WESSON
v.
UNITED STATES.
No. 13771.
United States Court of Appeals Eighth Circuit.
March 3, 1949.Langdon R. Jones, of Kennett, Mo., and L. V. Rhine, of Paragould, Ark., for appellant.
G. D. Walker, Asst. U. S. Atty., of Little Rock, Ark. (James T. Gooch, U. S. Atty., of Little Rock, Ark., on the brief), for appellee.
Before GARDNER, Chief Judge, and RIDDICK and STONE, Circuit Judges.
GARDNER, Chief Judge.
Appellant, a physician practicing at Marmaduke, Arkansas, and the surrounding country, was charged with a violation of the Narcotic Law in an indictment containing four counts. Count 1 charged him with having made false and fictitious entries in his dispensing records and with having failed and omitted to show the dispensation of certain narcotics between the dates June 21, 1943 and May 10, 1945.
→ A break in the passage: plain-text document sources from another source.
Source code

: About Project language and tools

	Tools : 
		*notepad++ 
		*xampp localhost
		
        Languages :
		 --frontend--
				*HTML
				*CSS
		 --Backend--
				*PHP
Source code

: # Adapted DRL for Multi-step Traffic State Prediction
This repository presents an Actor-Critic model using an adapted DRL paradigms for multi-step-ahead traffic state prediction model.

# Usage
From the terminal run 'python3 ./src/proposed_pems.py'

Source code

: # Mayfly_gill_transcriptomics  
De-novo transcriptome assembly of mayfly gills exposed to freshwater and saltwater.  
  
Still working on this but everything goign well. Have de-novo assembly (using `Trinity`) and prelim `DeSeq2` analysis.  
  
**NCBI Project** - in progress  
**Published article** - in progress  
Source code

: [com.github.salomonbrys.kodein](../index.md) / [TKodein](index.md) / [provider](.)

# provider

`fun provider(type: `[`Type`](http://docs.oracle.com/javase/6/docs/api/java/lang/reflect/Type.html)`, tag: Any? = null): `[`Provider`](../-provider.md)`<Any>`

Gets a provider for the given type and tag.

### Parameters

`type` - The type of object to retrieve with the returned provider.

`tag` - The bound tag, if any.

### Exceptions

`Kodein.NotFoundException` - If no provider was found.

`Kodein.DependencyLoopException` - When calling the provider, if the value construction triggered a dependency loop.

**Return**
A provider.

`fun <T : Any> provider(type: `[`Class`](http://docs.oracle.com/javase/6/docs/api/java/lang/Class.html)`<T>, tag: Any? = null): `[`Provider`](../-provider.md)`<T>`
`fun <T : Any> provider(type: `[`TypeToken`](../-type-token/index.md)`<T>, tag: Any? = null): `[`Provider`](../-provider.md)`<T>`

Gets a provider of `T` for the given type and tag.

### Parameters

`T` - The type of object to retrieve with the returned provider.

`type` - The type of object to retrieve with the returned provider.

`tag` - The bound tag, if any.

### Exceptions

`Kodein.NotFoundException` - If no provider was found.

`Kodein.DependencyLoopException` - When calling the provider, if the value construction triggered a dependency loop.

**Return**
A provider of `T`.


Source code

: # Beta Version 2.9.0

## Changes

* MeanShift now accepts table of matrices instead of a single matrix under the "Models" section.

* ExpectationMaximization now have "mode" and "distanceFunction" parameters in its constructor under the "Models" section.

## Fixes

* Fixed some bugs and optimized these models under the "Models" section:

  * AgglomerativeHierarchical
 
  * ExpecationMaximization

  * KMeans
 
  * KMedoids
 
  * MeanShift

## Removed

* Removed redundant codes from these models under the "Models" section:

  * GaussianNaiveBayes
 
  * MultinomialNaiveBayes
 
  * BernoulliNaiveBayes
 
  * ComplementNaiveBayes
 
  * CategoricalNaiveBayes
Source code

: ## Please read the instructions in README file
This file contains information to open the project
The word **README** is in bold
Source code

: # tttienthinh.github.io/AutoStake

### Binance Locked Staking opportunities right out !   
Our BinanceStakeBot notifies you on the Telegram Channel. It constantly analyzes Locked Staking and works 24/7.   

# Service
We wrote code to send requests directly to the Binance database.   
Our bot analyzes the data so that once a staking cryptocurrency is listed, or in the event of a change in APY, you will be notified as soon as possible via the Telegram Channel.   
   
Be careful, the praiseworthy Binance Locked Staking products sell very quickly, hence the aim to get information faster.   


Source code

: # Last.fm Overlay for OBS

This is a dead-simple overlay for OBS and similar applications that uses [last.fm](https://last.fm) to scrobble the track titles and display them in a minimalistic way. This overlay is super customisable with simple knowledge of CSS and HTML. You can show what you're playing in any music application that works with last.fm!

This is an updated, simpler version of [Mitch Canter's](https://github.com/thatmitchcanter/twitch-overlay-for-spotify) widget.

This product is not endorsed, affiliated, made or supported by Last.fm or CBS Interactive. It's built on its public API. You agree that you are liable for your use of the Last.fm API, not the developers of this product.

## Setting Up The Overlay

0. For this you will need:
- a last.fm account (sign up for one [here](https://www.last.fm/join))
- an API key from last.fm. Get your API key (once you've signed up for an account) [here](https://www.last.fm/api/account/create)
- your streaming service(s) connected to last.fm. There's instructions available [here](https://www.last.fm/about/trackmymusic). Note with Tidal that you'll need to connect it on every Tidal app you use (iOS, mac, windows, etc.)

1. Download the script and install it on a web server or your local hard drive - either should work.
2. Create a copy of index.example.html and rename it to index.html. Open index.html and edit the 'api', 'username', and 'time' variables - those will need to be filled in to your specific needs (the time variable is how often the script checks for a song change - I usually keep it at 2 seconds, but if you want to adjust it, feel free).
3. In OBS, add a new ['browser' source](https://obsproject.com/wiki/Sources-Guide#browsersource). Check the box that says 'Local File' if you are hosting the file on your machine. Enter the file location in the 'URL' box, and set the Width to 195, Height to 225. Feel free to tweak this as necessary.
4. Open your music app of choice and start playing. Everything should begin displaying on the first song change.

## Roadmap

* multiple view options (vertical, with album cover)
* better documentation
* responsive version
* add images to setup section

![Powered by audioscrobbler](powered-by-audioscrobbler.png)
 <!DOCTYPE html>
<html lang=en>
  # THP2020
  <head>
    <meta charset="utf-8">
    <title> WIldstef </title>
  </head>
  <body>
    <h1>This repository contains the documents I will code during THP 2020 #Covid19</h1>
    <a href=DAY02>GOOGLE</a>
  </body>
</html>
Count 2 of the indictment charged appellant with having sold, given away, bartered or exchanged, between the dates June 21, 1943 and May 10, 1945, 2,247 grains of morphine sulphate (cubes); 319 hypodermic tablets morphine sulphate, ¼ grain; and 76 fluid ounces tincture opium (containing 10% opium), all derivatives of opium, to divers persons unknown and in *932 quantities unknown, not in pursuance of a written order of the said divers persons issued for that purpose by the Secretary of the Treasury of the United States, not in good faith and not in the course of his professional practice, violating Section 2554, Title 26, U.S.C.A.
Count 3 of the indictment charged that appellant, between the dates of June 21, 1943 and May 10, 1945, obtained by means of order forms issued for that purpose by the Secretary of the Treasury of the United States, drugs mentioned in Section 2550(a), Title 26 U.S.C.A., for purposes other than the use, sale or distribution thereof by him in the conduct of a lawful business in said drugs or in the legitimate practice of his profession, violating Section 2554(g), Title 26, U.S.C.A.
Count 4 charged that appellant, on or about June 30, 1946, sold four hypodermic tablets of morphine sulphate, ¼ grain, to Joseph M. Buchanan, not in pursuance of a written order of said Joseph M. Buchanan on a form issued for that purpose by the Secretary of the Treasury of the United States, not in good faith and not in the course of his professional practice, violating Section 2554, Title 26, U.S.C.A.
Appellant will be referred to as defendant. The case has been twice tried. On the first trial defendant was acquitted on the first and fourth counts of the indictment and convicted on the second and third counts. On appeal the judgment of conviction was reversed for errors in the admission of evidence. Wesson v. United States, 8 Cir., 164 F.2d 50. On the second trial defendant was acquitted on count 3 but convicted on count 2. At the second trial, at the close of all the evidence offered by the government and again at the close of all the evidence in the cause, defendant interposed a motion for judgment of acquittal on count 2 of the indictment. This motion being denied, he renewed the motion within five days after the jury was discharged and this motion was likewise denied.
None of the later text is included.